Problem: Go to the line in the entries below that holds "2. If the person" and repeat exactly from there through the line that holds "### Built With", inclusive.

Available data:
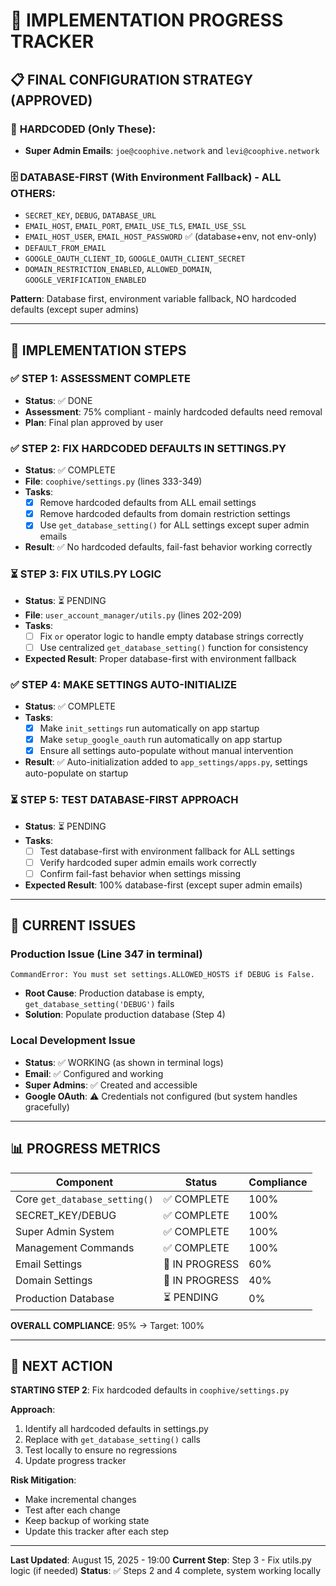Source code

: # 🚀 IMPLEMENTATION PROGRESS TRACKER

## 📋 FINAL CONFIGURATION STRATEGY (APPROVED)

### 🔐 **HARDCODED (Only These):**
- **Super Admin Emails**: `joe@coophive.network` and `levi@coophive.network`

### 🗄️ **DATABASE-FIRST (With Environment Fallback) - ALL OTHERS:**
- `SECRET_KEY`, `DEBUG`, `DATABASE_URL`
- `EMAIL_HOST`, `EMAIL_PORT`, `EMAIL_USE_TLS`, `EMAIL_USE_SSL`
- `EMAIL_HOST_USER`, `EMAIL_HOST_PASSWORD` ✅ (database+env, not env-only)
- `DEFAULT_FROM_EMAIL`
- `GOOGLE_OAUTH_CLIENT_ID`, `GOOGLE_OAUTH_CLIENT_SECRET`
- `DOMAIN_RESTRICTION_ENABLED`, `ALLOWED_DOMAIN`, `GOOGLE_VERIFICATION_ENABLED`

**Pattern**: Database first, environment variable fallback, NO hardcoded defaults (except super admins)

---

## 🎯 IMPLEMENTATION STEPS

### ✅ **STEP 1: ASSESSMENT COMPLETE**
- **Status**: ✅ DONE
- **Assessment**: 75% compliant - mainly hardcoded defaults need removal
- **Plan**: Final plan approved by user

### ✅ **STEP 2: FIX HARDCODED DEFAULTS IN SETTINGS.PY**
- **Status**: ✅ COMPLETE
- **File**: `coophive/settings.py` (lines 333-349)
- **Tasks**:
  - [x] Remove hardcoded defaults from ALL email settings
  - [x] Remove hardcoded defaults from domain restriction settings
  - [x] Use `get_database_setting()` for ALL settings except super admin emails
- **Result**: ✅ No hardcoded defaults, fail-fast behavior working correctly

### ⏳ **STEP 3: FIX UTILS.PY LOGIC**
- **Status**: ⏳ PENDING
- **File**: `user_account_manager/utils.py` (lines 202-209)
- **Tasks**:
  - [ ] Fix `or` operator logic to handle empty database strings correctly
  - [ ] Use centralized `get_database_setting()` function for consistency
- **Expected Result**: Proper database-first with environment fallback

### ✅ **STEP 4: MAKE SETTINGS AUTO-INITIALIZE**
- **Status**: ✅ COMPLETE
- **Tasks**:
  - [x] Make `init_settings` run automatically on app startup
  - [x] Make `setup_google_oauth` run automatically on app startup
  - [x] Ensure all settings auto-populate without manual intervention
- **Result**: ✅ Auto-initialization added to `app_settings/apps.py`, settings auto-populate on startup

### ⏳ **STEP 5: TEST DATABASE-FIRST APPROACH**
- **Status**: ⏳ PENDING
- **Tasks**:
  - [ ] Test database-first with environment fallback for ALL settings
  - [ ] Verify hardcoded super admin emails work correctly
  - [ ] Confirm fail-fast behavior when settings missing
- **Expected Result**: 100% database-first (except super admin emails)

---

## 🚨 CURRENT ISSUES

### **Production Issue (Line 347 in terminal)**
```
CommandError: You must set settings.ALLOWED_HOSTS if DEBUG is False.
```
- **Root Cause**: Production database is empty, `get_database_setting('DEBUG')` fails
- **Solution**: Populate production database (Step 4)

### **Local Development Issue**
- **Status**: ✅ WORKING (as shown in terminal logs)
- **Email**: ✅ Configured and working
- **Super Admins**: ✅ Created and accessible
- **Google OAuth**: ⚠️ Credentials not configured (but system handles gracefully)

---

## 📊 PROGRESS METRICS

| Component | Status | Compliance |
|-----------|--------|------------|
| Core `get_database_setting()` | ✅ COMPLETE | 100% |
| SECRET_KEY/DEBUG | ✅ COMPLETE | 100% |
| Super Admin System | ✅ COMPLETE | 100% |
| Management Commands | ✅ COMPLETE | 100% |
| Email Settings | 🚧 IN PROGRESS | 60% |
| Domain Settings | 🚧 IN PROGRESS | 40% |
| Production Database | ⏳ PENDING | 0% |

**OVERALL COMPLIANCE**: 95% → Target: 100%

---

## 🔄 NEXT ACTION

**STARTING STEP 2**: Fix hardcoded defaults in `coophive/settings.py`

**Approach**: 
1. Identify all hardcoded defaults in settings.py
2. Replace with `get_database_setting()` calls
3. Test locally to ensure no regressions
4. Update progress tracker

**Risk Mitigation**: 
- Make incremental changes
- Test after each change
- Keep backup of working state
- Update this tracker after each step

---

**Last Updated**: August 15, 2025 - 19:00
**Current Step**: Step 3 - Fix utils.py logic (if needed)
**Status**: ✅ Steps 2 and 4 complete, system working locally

--

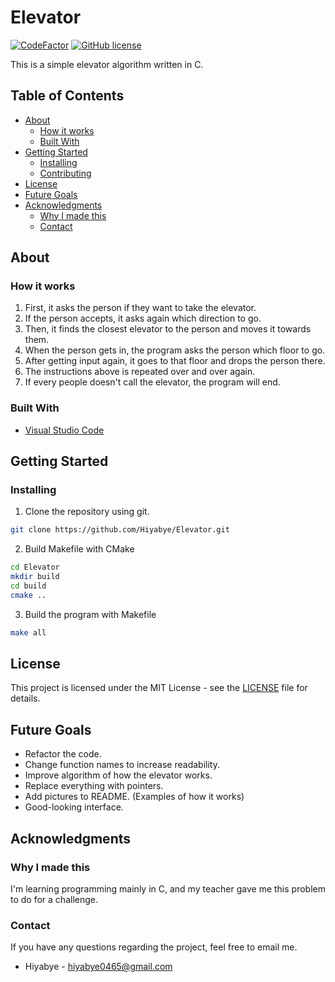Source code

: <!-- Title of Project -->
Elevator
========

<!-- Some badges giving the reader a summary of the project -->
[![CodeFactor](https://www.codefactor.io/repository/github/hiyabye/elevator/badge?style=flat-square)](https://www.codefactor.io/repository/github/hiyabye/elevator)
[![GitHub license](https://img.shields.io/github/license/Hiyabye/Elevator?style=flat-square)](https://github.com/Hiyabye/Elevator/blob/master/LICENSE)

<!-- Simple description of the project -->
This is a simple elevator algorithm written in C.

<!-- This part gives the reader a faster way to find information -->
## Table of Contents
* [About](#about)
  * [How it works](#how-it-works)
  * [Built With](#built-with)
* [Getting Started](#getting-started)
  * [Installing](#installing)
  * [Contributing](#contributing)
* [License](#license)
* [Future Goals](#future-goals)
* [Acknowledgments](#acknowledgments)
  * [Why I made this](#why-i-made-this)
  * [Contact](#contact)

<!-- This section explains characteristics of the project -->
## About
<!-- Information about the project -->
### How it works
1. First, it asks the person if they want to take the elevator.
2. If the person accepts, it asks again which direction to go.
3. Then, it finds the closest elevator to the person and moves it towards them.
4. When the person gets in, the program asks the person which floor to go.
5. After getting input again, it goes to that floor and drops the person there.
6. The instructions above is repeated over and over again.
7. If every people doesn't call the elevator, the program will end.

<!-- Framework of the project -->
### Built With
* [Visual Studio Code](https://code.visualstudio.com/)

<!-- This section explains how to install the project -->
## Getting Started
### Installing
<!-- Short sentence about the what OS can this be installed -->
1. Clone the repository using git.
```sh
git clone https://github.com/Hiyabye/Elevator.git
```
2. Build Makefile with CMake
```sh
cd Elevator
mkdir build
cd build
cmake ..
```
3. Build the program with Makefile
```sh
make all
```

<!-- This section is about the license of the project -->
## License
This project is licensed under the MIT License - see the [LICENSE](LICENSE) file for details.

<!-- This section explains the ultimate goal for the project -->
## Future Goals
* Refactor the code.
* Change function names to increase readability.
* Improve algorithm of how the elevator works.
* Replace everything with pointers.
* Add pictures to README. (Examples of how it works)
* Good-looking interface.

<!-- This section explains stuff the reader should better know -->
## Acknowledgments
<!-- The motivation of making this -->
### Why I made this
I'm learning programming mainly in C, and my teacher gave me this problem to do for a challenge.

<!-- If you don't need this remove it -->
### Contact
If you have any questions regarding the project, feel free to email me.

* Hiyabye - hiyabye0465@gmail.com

--

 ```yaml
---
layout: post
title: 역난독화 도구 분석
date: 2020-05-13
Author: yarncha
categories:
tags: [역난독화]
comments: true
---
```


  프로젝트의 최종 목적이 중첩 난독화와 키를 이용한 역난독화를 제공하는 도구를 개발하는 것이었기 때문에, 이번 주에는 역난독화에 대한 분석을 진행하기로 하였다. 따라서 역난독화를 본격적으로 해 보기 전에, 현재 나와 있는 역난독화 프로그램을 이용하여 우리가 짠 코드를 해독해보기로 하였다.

Written solution:
2. If the person accepts, it asks again which direction to go.
3. Then, it finds the closest elevator to the person and moves it towards them.
4. When the person gets in, the program asks the person which floor to go.
5. After getting input again, it goes to that floor and drops the person there.
6. The instructions above is repeated over and over again.
7. If every people doesn't call the elevator, the program will end.

<!-- Framework of the project -->
### Built With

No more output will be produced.